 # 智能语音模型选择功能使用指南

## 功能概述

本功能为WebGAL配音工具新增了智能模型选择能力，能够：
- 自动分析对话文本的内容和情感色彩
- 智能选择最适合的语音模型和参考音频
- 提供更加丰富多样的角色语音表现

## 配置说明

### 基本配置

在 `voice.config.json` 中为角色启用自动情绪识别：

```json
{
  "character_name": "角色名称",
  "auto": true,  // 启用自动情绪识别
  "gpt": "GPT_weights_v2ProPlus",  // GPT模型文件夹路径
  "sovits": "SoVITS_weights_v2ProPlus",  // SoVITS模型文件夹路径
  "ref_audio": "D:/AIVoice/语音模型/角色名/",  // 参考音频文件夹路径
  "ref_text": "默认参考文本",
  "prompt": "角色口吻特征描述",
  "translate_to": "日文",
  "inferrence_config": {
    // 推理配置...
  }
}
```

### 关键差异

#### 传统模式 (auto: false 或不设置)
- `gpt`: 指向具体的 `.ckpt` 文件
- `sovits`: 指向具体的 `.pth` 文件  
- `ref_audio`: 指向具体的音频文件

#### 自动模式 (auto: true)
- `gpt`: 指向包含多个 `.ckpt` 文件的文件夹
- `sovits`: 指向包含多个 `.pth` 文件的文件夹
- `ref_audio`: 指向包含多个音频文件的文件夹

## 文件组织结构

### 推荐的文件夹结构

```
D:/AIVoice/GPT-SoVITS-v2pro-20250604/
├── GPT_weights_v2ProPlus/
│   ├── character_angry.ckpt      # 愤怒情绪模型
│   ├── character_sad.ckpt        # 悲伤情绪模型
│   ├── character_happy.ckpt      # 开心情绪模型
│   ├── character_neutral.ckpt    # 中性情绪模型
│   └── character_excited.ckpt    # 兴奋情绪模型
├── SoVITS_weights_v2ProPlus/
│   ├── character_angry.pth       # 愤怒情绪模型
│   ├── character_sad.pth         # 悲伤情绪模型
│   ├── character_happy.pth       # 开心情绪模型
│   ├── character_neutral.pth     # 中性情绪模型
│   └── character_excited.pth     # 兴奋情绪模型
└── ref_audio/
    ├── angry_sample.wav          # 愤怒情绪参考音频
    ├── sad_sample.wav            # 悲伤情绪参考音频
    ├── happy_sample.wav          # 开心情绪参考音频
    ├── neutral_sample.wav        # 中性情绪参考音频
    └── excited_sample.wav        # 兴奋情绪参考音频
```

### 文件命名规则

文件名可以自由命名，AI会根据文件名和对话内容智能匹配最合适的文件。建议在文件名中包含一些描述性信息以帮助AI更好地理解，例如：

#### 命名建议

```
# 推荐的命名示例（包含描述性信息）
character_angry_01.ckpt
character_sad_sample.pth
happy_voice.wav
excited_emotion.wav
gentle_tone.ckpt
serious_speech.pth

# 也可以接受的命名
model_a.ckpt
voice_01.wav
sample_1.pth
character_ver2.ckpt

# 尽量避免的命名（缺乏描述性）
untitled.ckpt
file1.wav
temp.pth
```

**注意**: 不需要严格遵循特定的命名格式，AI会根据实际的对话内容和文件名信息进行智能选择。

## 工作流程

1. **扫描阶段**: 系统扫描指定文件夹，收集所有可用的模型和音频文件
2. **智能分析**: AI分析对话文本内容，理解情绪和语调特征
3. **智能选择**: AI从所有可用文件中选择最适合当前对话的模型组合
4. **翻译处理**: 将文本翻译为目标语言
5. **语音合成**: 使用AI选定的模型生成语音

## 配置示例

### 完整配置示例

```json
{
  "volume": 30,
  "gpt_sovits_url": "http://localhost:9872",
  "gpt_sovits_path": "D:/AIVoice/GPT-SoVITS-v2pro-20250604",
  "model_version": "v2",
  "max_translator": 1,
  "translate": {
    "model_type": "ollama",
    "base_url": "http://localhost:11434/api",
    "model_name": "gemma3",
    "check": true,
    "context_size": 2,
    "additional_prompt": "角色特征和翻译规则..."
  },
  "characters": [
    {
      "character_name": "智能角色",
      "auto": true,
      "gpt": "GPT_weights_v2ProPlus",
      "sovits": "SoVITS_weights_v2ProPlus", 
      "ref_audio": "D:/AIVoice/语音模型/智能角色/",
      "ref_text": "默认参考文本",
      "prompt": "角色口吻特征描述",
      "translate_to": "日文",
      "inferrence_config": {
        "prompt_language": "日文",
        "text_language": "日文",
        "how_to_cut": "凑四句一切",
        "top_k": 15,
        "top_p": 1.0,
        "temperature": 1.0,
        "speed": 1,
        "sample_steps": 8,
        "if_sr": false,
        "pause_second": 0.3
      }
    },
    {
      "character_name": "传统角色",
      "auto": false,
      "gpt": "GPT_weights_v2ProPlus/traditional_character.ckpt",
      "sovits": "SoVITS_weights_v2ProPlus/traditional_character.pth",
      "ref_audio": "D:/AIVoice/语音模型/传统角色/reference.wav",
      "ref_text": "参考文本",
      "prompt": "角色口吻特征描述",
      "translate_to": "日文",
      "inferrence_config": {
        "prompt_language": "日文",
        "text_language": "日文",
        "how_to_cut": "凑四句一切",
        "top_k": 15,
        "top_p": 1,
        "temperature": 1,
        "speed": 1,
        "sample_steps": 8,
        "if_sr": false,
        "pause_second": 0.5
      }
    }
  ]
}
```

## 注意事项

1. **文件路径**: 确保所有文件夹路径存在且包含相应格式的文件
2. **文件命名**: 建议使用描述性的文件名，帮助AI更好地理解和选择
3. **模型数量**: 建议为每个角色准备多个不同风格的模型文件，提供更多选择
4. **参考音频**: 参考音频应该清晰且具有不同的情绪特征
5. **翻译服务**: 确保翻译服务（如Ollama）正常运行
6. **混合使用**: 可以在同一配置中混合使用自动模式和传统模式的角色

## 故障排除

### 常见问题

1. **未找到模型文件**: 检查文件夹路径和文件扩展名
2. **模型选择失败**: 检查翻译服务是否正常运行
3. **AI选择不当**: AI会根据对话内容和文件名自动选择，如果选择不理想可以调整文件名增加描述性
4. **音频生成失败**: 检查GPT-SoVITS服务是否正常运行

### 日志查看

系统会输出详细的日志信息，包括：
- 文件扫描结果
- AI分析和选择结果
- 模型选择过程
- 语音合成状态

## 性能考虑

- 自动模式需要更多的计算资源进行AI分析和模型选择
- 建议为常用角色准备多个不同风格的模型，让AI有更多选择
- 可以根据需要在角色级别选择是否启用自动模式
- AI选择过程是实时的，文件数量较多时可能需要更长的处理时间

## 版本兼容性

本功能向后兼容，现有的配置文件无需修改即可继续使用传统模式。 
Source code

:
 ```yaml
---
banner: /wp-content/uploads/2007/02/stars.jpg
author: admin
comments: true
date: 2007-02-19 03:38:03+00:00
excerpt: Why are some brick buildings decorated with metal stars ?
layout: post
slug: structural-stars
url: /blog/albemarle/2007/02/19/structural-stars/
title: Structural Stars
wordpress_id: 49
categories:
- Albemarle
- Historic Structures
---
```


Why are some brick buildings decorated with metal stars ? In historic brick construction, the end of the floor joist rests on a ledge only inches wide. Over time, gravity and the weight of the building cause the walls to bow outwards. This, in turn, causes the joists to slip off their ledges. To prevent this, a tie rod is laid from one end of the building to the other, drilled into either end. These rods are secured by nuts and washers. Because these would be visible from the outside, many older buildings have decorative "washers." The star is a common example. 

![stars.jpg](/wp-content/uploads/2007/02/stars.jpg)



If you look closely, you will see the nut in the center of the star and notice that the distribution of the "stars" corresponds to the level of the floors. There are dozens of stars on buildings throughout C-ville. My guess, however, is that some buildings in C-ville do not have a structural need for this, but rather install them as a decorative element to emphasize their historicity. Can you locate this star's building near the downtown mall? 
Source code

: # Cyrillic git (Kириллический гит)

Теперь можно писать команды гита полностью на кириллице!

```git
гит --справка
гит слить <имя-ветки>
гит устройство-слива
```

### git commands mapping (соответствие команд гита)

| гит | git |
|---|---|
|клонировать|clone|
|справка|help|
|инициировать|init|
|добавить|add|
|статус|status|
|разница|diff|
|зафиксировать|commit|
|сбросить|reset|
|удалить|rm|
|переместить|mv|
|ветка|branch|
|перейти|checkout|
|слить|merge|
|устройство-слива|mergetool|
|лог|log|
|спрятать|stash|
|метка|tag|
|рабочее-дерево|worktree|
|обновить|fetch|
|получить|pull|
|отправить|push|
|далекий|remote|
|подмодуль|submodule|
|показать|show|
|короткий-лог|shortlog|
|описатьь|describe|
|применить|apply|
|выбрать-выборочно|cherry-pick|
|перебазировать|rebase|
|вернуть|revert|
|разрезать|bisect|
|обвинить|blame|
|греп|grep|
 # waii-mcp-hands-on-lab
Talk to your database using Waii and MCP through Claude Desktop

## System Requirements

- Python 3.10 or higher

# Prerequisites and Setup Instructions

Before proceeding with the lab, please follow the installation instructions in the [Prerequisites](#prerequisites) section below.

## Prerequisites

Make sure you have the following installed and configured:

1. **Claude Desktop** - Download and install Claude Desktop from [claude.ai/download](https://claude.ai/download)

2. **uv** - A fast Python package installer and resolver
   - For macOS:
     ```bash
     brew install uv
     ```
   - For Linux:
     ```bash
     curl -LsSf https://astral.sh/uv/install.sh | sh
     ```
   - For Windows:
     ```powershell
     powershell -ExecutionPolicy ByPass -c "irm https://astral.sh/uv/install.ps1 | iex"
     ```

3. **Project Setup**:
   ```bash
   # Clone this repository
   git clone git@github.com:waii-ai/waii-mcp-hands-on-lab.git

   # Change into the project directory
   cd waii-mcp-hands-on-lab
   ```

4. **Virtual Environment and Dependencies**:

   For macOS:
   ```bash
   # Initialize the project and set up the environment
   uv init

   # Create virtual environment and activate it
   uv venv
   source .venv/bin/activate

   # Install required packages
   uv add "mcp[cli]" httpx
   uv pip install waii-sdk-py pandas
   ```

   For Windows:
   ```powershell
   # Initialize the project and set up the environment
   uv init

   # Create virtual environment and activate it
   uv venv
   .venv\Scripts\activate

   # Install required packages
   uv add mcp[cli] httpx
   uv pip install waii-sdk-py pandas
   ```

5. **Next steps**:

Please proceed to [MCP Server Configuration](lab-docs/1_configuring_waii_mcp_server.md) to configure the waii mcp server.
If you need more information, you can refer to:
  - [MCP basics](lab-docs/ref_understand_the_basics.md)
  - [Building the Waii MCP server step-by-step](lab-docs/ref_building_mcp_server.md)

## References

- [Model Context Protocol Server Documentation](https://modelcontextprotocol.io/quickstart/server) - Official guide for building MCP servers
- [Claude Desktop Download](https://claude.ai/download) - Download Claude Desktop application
----
PROBLEM TO WORK ON >>
In the listing, find every line with the word "download" and return it.

YOUR RESPONSE >>
1. **Claude Desktop** - Download and install Claude Desktop from [claude.ai/download](https://claude.ai/download)
- [Claude Desktop Download](https://claude.ai/download) - Download Claude Desktop application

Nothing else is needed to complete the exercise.